Quand ils sont en âge de se marier, les jeunes Ê dê se rencontrent le plus souvent lors des fêtes de village, des cérémonies religieuses ou pendant les récoltes. C’est en fait le moment idéal pour les jeunes filles de trouver un homme susceptible de devenir leur futur mari. Il leur appartient ensuite de demander à leurs parents si elles peuvent l’épouser. Dans ce système familial matrilinéaire, l’homme est donc dans l’attente, et ne peut prendre une telle initiative.
Boire du ruou cân (alcool de riz à consommer avec un chalumeau de bambou) lors du mariage des Ê dê. |
La demande en marriage
Dans la tradition de cette minorité ethnique, le mariage doit passer par trois étapes immuables : la demande officielle, le «défi», et l’union proprement dite. L’accord des deux familles est indispensable. Dès lors, les parents de la fiancée devront verser une dot au futur mari.

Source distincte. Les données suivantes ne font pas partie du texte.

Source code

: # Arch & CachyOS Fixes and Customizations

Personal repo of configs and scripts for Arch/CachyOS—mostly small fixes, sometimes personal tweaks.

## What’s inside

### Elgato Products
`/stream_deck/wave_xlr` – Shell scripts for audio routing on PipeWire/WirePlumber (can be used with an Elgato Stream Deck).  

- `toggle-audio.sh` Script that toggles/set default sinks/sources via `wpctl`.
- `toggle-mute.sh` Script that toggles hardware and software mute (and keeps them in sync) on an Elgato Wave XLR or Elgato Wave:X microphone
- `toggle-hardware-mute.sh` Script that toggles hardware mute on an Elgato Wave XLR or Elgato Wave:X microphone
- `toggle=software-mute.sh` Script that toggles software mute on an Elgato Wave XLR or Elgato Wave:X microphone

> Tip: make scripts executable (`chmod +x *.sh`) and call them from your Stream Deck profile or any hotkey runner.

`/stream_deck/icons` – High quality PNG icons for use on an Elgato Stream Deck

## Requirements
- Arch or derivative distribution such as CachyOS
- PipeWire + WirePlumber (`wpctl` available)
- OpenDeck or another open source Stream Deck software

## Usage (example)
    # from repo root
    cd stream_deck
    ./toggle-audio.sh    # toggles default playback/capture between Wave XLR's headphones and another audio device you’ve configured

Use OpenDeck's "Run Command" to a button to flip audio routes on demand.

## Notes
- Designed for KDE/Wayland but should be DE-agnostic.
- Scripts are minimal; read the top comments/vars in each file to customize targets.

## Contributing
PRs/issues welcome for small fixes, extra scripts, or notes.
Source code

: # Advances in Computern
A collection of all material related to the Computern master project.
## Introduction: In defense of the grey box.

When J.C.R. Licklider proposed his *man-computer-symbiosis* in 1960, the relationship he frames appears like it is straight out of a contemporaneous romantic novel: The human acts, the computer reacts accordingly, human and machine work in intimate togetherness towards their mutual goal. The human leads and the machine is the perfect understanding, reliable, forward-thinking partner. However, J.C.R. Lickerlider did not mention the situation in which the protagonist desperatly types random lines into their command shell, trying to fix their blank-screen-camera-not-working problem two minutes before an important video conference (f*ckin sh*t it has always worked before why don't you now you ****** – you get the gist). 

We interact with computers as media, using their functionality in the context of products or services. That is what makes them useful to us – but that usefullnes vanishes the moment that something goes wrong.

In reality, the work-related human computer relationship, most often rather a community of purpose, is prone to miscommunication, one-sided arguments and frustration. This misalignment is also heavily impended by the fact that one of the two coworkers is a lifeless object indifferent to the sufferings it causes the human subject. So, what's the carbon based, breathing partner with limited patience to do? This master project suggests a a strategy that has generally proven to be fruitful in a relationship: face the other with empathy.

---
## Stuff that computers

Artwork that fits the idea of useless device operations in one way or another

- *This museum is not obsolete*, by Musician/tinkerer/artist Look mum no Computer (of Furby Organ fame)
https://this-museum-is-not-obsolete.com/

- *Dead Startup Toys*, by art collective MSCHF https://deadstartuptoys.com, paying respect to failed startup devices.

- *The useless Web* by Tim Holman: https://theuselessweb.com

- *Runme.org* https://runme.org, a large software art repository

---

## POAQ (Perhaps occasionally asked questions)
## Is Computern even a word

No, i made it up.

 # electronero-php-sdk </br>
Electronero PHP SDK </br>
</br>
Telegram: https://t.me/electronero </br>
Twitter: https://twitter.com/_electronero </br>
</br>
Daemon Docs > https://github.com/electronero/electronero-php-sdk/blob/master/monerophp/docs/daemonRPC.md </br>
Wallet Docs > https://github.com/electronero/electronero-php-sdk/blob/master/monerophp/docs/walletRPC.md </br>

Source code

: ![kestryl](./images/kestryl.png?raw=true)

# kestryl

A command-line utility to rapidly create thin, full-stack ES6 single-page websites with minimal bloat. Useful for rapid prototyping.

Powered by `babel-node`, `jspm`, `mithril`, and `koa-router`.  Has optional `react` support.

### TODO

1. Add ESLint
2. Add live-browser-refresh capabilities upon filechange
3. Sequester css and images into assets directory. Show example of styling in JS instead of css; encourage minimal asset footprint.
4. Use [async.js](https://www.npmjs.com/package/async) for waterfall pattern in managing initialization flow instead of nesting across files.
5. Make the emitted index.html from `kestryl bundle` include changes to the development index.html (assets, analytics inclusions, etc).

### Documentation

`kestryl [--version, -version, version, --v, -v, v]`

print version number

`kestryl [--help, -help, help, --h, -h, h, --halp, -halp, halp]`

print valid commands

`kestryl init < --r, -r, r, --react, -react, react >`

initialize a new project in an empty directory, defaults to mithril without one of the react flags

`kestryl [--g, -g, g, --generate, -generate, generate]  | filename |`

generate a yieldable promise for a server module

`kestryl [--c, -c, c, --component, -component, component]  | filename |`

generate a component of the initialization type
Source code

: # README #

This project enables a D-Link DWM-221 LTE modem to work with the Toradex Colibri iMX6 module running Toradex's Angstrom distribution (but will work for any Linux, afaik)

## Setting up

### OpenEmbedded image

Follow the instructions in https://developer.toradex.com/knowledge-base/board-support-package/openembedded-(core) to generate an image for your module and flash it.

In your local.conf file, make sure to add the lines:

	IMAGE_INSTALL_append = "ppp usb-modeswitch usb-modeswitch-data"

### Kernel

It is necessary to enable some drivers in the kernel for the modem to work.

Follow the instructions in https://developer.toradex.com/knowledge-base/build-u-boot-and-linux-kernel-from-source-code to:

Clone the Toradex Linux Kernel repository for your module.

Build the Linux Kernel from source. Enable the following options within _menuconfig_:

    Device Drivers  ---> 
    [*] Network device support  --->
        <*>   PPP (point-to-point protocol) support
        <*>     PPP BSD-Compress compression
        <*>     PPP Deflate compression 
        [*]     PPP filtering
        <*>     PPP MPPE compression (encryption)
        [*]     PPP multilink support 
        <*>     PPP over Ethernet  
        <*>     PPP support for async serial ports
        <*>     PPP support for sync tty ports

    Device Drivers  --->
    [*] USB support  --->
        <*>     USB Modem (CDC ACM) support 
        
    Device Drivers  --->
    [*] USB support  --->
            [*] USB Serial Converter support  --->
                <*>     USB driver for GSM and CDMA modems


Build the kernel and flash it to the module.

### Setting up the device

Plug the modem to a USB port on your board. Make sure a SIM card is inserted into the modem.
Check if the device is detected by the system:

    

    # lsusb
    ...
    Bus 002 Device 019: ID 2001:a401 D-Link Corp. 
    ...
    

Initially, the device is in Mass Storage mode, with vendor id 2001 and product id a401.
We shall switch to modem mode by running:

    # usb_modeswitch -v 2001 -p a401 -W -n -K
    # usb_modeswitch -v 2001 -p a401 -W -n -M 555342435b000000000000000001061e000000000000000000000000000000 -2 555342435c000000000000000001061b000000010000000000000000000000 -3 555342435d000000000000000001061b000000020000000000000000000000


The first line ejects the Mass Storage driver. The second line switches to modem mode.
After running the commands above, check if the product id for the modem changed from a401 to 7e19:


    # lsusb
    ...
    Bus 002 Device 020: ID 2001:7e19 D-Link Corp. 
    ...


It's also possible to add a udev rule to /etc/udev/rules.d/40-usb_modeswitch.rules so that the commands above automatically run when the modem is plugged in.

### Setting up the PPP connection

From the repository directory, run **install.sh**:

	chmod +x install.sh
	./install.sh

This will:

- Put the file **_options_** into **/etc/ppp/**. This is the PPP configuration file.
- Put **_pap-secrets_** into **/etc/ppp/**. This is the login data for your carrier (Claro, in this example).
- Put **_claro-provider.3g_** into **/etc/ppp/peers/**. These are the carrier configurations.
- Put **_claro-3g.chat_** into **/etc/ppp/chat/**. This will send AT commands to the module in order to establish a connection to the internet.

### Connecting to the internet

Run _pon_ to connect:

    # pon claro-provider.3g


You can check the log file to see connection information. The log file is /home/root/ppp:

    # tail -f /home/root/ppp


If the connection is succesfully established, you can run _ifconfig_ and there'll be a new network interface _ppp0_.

Dans certains cas, ils imposent ce choix à leur fille. La dot sera alors plus élevée. Selon A Ê No, 70 ans, doyen du village de Ko Tam, commune d’Êa Tu, de Buôn Ma Thuôt, province de Dak Lak (hauts plateaux du Centre), la famille de la fille doit couvrir tous les frais liés au mariage.
Si l’homme accepte la demande, la famille de la fille organisera un «cortège» uniquement composé de proches, jusque chez lui, en le prévenant à l’avance. Selon les traditions, celui qui parlera au nom de la famille sera un oncle ou un représentant respecté de ses membres. Ils offriront alors deux cadeaux symboliques pour marquer cette première rencontre : un coq bien cuit et du riz gluant soigneusement préparé. Selon le doyen, le premier est un symbole de bienvenue, tel le plateau de bétel et de noix d’arec dans le mariage des Kinh (ethnie majoritaire du Vietnam). Le riz gluant, quant à lui, représente, du fait de sa texture, la force d’un couple qu’on ne pourra séparer.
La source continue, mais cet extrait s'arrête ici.